Problem when activating the global firewall

jalet

New Member
Mar 23, 2026
3
0
1
I've got a working 6 nodes stretched Proxmox VE9.1 + Ceph cluster, with hosts split over two datacenters (3 in each). In a third datacenter I've got a Proxmox VE 9.1 virtual machine (on vsphere) which acts as proxmox + ceph tie-breaker.

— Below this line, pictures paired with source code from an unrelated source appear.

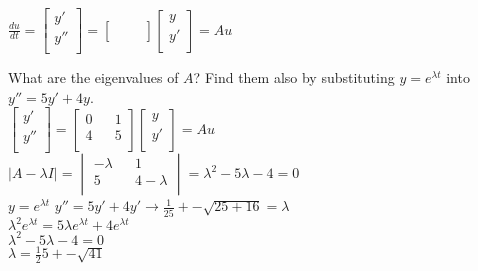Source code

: \documentclass[10pt,twoside,reqno]{article}
\begin{document}
\begin{enumerate}
\begin{center}
$
$$
\frac{du}{dt} =
\begin{bmatrix}
y'\\
y''\\
\end{bmatrix}
=
\begin{bmatrix}
&&\\
&&\\
\end{bmatrix}
\begin{bmatrix}
y\\
y'\\
\end{bmatrix}
= Au
$$
$\\
\end{center}
What are the eigenvalues of $A$? Find them also by substituting $y = e^{\lambda t}$ into  $y'' = 5y' + 4y$.\\
$
$$
\begin{bmatrix}
y'\\
y''\\
\end{bmatrix}
=
\begin{bmatrix}
0 && 1\\
4 && 5\\
\end{bmatrix}
\begin{bmatrix}
y\\
y'\\
\end{bmatrix}
= Au
$$
$\\
$
$$
\left| A - \lambda I \right|
=
\begin{vmatrix}
-\lambda && 1\\
5 && 4-\lambda\\
\end{vmatrix}
=
\lambda^2 - 5\lambda - 4 = 0
$$
$\\
$y = e^{\lambda t}$
\hspace{3mm}
$y'' = 5y' + 4y' \rightarrow \frac{1}{25} +- \sqrt{25 + 16} = \lambda$\\
\hspace{45mm}
$\lambda^2e^{\lambda t} = 5 \lambda e^{\lambda t} + 4e^{\lambda t}$\\
\hspace{45mm}
$\lambda^2 - 5 \lambda - 4 = 0$\\
\hspace{45mm}
$\lambda = \frac{1}{2} 5 +- \sqrt{41}$\\

\end{enumerate}
\end{document}
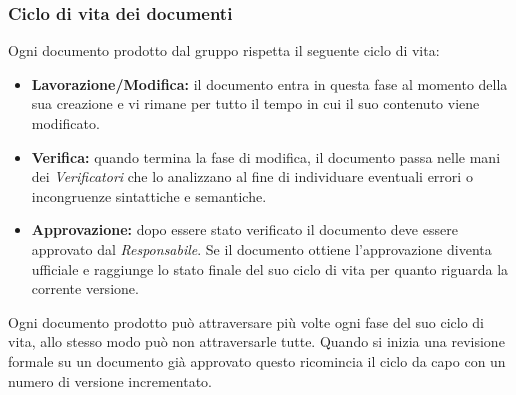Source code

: \documentclass[a4paper]{article}
\begin{document}
		\subsubsection{Ciclo di vita dei documenti}
		Ogni documento prodotto dal gruppo rispetta il seguente ciclo di vita:
		\begin{itemize}
			\item \textbf{Lavorazione/Modifica:} il documento entra in questa fase al momento della sua creazione e vi
			rimane per tutto il tempo in cui il suo contenuto viene modificato.
			\item \textbf{Verifica:} quando termina la fase di modifica, il documento passa nelle mani dei
			\emph{Verificatori}	che lo analizzano al fine di individuare eventuali errori o incongruenze sintattiche e semantiche.
			\item \textbf{Approvazione:} dopo essere stato verificato il documento deve essere approvato dal
			\emph{Responsabile}. Se il documento ottiene l'approvazione diventa ufficiale e raggiunge lo stato finale del
			suo ciclo di vita per quanto riguarda la corrente versione.
		\end{itemize}
		Ogni documento prodotto può attraversare più volte ogni fase del suo ciclo di vita, allo stesso modo può non
		attraversarle tutte. Quando si inizia una revisione formale su un documento già approvato questo ricomincia il
		ciclo da capo con un numero di versione incrementato.

	\newpage
\end{document}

Each host has 4x25 Gbits/s interfaces in LACP bond defined as below. There's no physical support for a dedicated corosync network and we don't want to sacrifice two 25 Gbits/s ports for corosync, so corosync also runs on the bond and we know it's bad, but we are reusing old hardware to do a POC so it will be fine. Below an excerpt from /etc/network/interfaces on one of the 6 nodes) :

Code:
auto bond0
iface bond0 inet manual
    bond-slaves nic0 nic1 nic2 nic3
    bond-miimon 100
    bond-mode 802.3ad
    bond-xmit-hash-policy layer3+4
    mtu 9000
    bond-lacp-rate fast
#Aggrégat LACP

auto vmbr0
iface vmbr0 inet static
    address 10.250.42.11/24
    gateway 10.250.42.1
    bridge-ports bond0
    bridge-stp off
    bridge-fd 0
    bridge-vlan-aware yes
    bridge-vids 2-789 793-841 843-4094
    bridge-pvid 1
#Bridge + Management

auto vlan790
iface vlan790 inet static
    address 10.244.31.131/25
    mtu 9000
    vlan-raw-device bond0
#Corosync

auto vlan791
iface vlan791 inet static
    address 10.244.32.11/25
    mtu 9000
    vlan-raw-device bond0
    post-up ip route add 10.244.74.0/25 via 10.244.32.1
    post-down ip route del 10.244.74.0/25
#Ceph Frontend

auto vlan792
iface vlan792 inet static
    address 10.244.32.131/25
    mtu 9000
    vlan-raw-device bond0
#Ceph Backend

All is fine and good until we want to activate the firewall with the following /etc/pve/firewall/cluster.fw file, at which time Ceph goes down in flames but it seems that the nodes remain accessible from the GUI. Hopefully it's very robust and as soon as we delete /etc/pve/firewall/cluster.fw Ceph heals correctly.

Code:
[OPTIONS]
enable: 1
policy_in: DROP
policy_out: ACCEPT
policy_forward: ACCEPT

# For SysAdmins
[IPSET management]
10.165.0.0/24

# SSH / GUI network
[IPSET cluster_mgmt]
10.250.42.0/24

# Corosync network
[IPSET cluster_sync]
10.244.31.128/25

# Ceph Public network including tie-breaker network on 3rd site
[IPSET cluster_fceph]
10.244.32.0/25
10.244.74.0/25

# Ceph Cluster network
[IPSET cluster_bceph]
10.244.32.128/25

[RULES]
IN ACCEPT -i lo
IN Ping(ACCEPT)
IN ACCEPT -m conntrack --ctstate ESTABLISHED,RELATED
# Proxmox VE management network to management network
IN ACCEPT -i vmbr0 -source +cluster_mgmt -destination +cluster_mgmt
# Corosync to Corosync network
IN ACCEPT -i vlan790@bond0 -source +cluster_sync -destination +cluster_sync
# Ceph Public to Ceph Public network (including tie-breaker)
IN ACCEPT -i vlan791@bond0 -source +cluster_fceph -destination +cluster_fceph
# Ceph Cluster network to Ceph Cluster network
IN ACCEPT -i vlan792@bond0 -source +cluster_bceph -destination +cluster_bceph
# Ceph Cluster to Ceph Public network (is this needed at all ?)
IN ACCEPT -i vlan791@bond0 -source +cluster_bceph -destination +cluster_fceph
# Ceph Public to Ceph Cluster network (is this needed at all, Ceph's doc doesn't seem to imply so ?)
IN ACCEPT -i vlan792@bond0 -source +cluster_fceph -destination +cluster_bceph

From reading the documentation I believe pve-firewall will automatically add the rules to allow sysadmins to use the GUI/SSH.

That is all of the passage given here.